睡眠は日々の生活に欠かせない要素だが,詳しいメカニズムはほとんど解明されていない。わかっているのは,だれにとっても欠かせないということくらいだ。睡眠のパターンは一生のうちに変化するが,これはすべての生物に共通して言えることだ。乳幼児は「ひばり型」で,早寝早起き。若者は「ふくろう型」で遅く寝て遅く起きる。このような睡眠パターンをクロノタイプと呼び,「ひばり型」を「朝型」,「ふくろう型」を「夜型」と言う。睡眠パターンは脳のシグナルとホルモンの複雑な関係によってコントロールされており,シグナルとホルモンはどちらも成長に応じて調整されていく。大半の種では,青年期に夜更かししていても,おとなになると「早寝早起き」になる。
つまり,ティーンは学校へ行くために,おとなのクロノタイプに合わせて,無理矢理,早起きしているのだ。しかし,早く起きたからと言って,早く寝るわけではない。夜になっても彼らの脳は調整されず,本来の夜型のクロノタイプに固執しがちだ。
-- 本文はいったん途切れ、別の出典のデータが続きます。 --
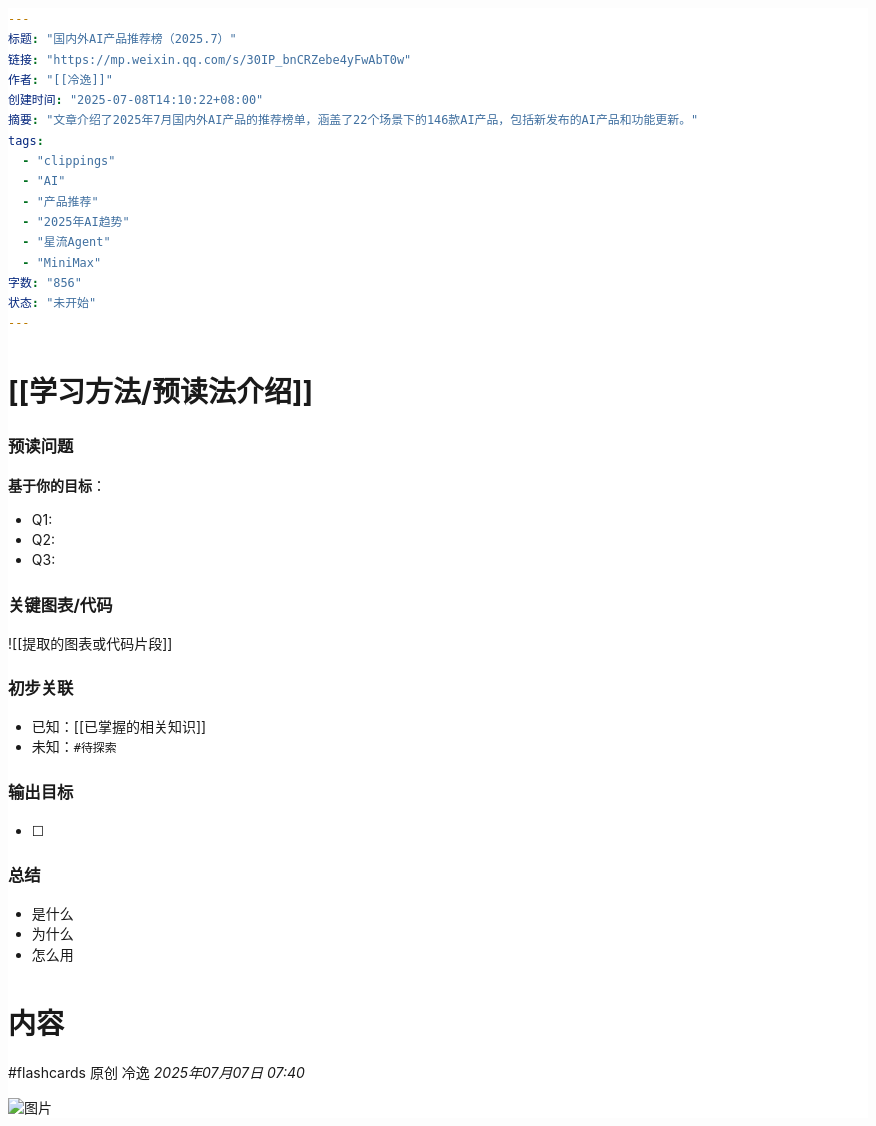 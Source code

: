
 ```yaml
---
标题: "国内外AI产品推荐榜（2025.7）"
链接: "https://mp.weixin.qq.com/s/30IP_bnCRZebe4yFwAbT0w"
作者: "[[冷逸]]"
创建时间: "2025-07-08T14:10:22+08:00"
摘要: "文章介绍了2025年7月国内外AI产品的推荐榜单，涵盖了22个场景下的146款AI产品，包括新发布的AI产品和功能更新。"
tags:
  - "clippings"
  - "AI"
  - "产品推荐"
  - "2025年AI趋势"
  - "星流Agent"
  - "MiniMax"
字数: "856"
状态: "未开始"
---
```

# [[学习方法/预读法介绍]]
### 预读问题  
**基于你的目标**：
- Q1: 
- Q2: 
- Q3:   

### 关键图表/代码  
![[提取的图表或代码片段]]
### 初步关联  
- 已知：[[已掌握的相关知识]]  
- 未知：`#待探索`  

### 输出目标
- [ ] 

### 总结
- 是什么
- 为什么
- 怎么用

# 内容
#flashcards
原创 冷逸 *2025年07月07日 07:40*

![图片](https://mmbiz.qpic.cn/mmbiz_gif/NX4HOlP6ibC9AZn7lXlLC6gPYQgdvnfibNe3r03AqpNibOh04paAEEfmbBZia1jLEG63jaeQJqIjyF0TVY5RKnib1ibg/640?wx_fmt=gif&from=appmsg&tp=webp&wxfrom=5&wx_lazy=1)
その結果,睡眠時間は短くなる。そして休日には,体内時計に命じられるまま,朝寝坊に戻る。好きなだけ寝ていていいと言われたら,彼らは一晩に9時間から10時間眠るだろう。しかし,学校へ行くために起きなければならず,常に1日2.75時間分の睡眠が足りないままだ。これが慢性睡眠不足症候群の原因と見なされている。
フランシス・ジェンセン エイミー・エリス・ナット 渡辺久子(訳) (2015). 10代の脳:反抗期と思春期の子どもにどう対処するか 文藝春秋 pp. 103-104
(Jensen, F. E. & Nutt, A. E. (2015). The teenage brain: A neuroscientist’s survival guide to raising adolescents and young adults. New York: Harper.)